Holidays shouldn’t be only season of giving

Tucked between the stories about the Boeing 7E7 and legislative updates, bits of good news about community giving and sacrifice have been popping up.

The Community Access Clinic is receiving generous donations from local businesspeople and organizations. Paul Allen’s foundation is giving the Snohomish County Children’s Museum a large grant, and the director of the local Red Cross is taking a self-imposed pay cut of 30 percent to balance the longstanding chapter’s budget.

What all this giving and sacrifice should be telling the rest of us is that our neighbors are in need.

We need a community clinic because there are many people in Snohomish County without medical insurance who wind up in our emergency rooms because local doctors can’t afford to take new Medicaid patients. We need a strong, healthy Red Cross in this county to help those impacted by disaster.

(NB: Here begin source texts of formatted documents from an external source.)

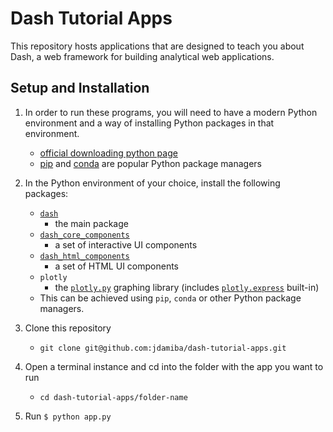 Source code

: # Dash Tutorial Apps 

This repository hosts applications that are designed to teach you about Dash, a web framework for building analytical web applications. 

## Setup and Installation

1. In order to run these programs, you will need to have a modern Python environment and a way of installing Python packages in that environment. 
    - [official downloading python page](https://wiki.python.org/moin/BeginnersGuide/Download)
    - [pip](https://pip.pypa.io/en/stable/installing/) and [conda](https://docs.conda.io/projects/conda/en/latest/user-guide/install/index.html) are popular Python package managers 

2. In the Python environment of your choice, install the following packages:
    - [`dash`](https://dash.plot.ly/)
        - the main package
    - [`dash_core_components`](https://dash.plot.ly/dash-core-components)
        - a set of interactive UI components
    - [`dash_html_components`](https://dash.plot.ly/dash-html-components)
        - a set of HTML UI components
    - `plotly`
        - the [`plotly.py`](https://plot.ly/python/) graphing library (includes [`plotly.express`](https://plot.ly/python/plotly-express/) built-in)
    - This can be achieved using `pip`, `conda` or other Python package managers.

3. Clone this repository
    - `git clone git@github.com:jdamiba/dash-tutorial-apps.git`

4. Open a terminal instance and cd into the folder with the app you want to run
    - `cd dash-tutorial-apps/folder-name`

5. Run `$ python app.py` 
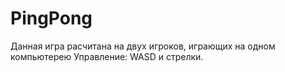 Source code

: # PingPong
Данная игра расчитана на двух игроков, играющих на одном компьютерею
Управление: WASD и стрелки.
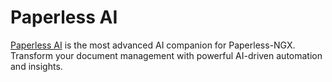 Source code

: # Paperless AI

[Paperless AI](https://github.com/clusterzx/paperless-ai) is the most advanced AI companion for Paperless-NGX.
Transform your document management with powerful AI-driven automation and insights.
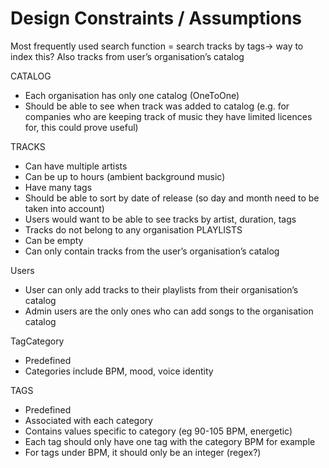 


# Design Constraints / Assumptions

Most frequently used search function = search tracks by tags-> way to index this?
Also tracks from user’s organisation’s catalog

CATALOG
- Each organisation has only one catalog (OneToOne)
- Should be able to see when track was added to catalog (e.g. for companies who are keeping track of music they have limited licences for, this could prove useful)

TRACKS
- Can have multiple artists
- Can be up to hours (ambient background music)
- Have many tags
- Should be able to sort by date of release (so day and month need to be taken into account)
- Users would want to be able to see tracks by artist, duration, tags
- Tracks do not belong to any organisation
PLAYLISTS
- Can be empty
- Can only contain tracks from the user’s organisation’s catalog

Users
- User can only add tracks to their playlists from their organisation’s catalog
- Admin users are the only ones who can add songs to the organisation catalog

TagCategory
- Predefined
- Categories include BPM, mood, voice identity

TAGS 
- Predefined
- Associated with each category
- Contains values specific to category (eg 90-105 BPM, energetic)
- Each tag should only have one tag with the category BPM for example 
- For tags under BPM, it should only be an integer (regex?)
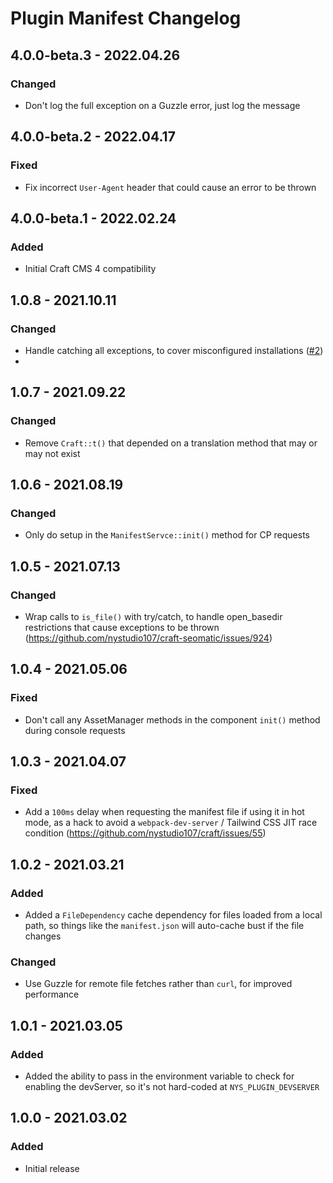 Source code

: # Plugin Manifest Changelog

## 4.0.0-beta.3 - 2022.04.26
### Changed
* Don't log the full exception on a Guzzle error, just log the message

## 4.0.0-beta.2 - 2022.04.17
### Fixed
* Fix incorrect `User-Agent` header that could cause an error to be thrown

## 4.0.0-beta.1 - 2022.02.24

### Added

* Initial Craft CMS 4 compatibility

## 1.0.8 - 2021.10.11
### Changed
* Handle catching all exceptions, to cover misconfigured installations ([#2](https://github.com/nystudio107/craft-plugin-manifest/issues/2))
* 
## 1.0.7 - 2021.09.22
### Changed
* Remove `Craft::t()` that depended on a translation method that may or may not exist

## 1.0.6 - 2021.08.19
### Changed
* Only do setup in the `ManifestServce::init()` method for CP requests

## 1.0.5 - 2021.07.13
### Changed
* Wrap calls to `is_file()` with try/catch, to handle open_basedir restrictions that cause exceptions to be thrown (https://github.com/nystudio107/craft-seomatic/issues/924)

## 1.0.4 - 2021.05.06
### Fixed
* Don't call any AssetManager methods in the component `init()` method during console requests

## 1.0.3 - 2021.04.07
### Fixed
* Add a `100ms` delay when requesting the manifest file if using it in hot mode, as a hack to avoid a `webpack-dev-server` / Tailwind CSS JIT race condition (https://github.com/nystudio107/craft/issues/55)

## 1.0.2 - 2021.03.21
### Added
* Added a `FileDependency` cache dependency for files loaded from a local path, so things like the `manifest.json` will auto-cache bust if the file changes

### Changed
* Use Guzzle for remote file fetches rather than `curl`, for improved performance

## 1.0.1 - 2021.03.05
### Added
* Added the ability to pass in the environment variable to check for enabling the devServer, so it's not hard-coded at `NYS_PLUGIN_DEVSERVER`

## 1.0.0 - 2021.03.02
### Added
- Initial release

We need educational outlets for our young children through organizations such as the children’s museum. And we need so much more.

Even in economic slumps many of us tend to remember to give — and give generously — when Thanksgiving and Christmas roll around. We clean out our cupboards and buy extra boxes of stuffing and cans of pumpkin pie filling at the market. Families adopt other families and pick out toys on wish lists so the children have something to unwrap during the holidays.

The rest of the year tends to slip away from many of us, though. As shelters often remind the community, hungry people are hungry year-round. Children whose main daily meal is served on a plastic tray in a school cafeteria may go without this summer.

Non-profit agencies throughout the country are reporting a slump in donations. The Snohomish County Red Cross has suffered a 47 percent drop in donations the past three years. Some of the people who used to give are now the ones in need. The rest of us need a reminder that if those of us who can chip in would do so, we’d meet the needs in our communities.

We are fortunate to have organizations and people such as the Everett Lions Club and Dwayne and Rosemary Lane who gave $150,000 and $100,000, respectively, to the community clinic scheduled to open in north Everett as early as January.

The average family can’t give nearly that much, but it can give something on a regular basis. The start of summer is the perfect time for people to examine their budgets and research which charities and organizations they’d like to be part of year-round.